In the data below, find each line that contains the word "Description" and copy it.

##### Material to process #####

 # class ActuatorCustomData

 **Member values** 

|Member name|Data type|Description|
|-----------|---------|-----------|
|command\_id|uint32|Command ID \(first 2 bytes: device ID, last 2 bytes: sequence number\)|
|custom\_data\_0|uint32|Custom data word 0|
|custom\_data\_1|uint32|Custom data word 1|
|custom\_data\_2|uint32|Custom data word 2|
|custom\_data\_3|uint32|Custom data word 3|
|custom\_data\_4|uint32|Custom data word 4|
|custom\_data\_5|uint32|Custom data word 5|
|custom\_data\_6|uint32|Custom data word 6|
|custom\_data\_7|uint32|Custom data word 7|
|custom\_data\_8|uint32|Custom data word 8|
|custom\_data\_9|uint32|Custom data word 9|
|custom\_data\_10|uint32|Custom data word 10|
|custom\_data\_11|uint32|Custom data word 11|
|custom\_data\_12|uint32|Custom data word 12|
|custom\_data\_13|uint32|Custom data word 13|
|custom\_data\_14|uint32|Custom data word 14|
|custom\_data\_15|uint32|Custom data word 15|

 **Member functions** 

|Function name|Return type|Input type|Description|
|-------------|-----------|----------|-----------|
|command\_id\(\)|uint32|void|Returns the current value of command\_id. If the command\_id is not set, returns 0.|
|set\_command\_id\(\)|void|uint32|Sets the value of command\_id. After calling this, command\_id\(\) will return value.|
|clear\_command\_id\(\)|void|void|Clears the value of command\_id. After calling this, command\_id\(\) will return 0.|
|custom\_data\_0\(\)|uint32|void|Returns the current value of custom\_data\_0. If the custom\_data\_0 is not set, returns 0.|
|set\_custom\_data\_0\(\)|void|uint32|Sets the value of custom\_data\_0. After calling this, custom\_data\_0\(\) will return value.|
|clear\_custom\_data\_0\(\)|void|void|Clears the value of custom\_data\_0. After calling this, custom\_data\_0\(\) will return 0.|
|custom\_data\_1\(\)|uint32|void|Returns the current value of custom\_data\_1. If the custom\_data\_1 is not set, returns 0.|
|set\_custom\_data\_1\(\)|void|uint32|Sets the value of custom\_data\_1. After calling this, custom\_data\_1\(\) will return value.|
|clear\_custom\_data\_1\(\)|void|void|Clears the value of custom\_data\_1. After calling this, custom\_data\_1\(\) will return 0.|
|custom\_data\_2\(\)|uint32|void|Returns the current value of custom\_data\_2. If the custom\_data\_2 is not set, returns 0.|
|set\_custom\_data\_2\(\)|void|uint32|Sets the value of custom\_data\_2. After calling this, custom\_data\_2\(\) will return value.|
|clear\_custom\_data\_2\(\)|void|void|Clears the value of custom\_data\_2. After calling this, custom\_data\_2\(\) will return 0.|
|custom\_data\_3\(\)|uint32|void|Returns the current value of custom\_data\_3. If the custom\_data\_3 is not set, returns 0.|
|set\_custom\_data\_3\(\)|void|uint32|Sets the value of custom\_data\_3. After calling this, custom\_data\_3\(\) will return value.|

#####

### Output for this exercise
|Member name|Data type|Description|
|Function name|Return type|Input type|Description|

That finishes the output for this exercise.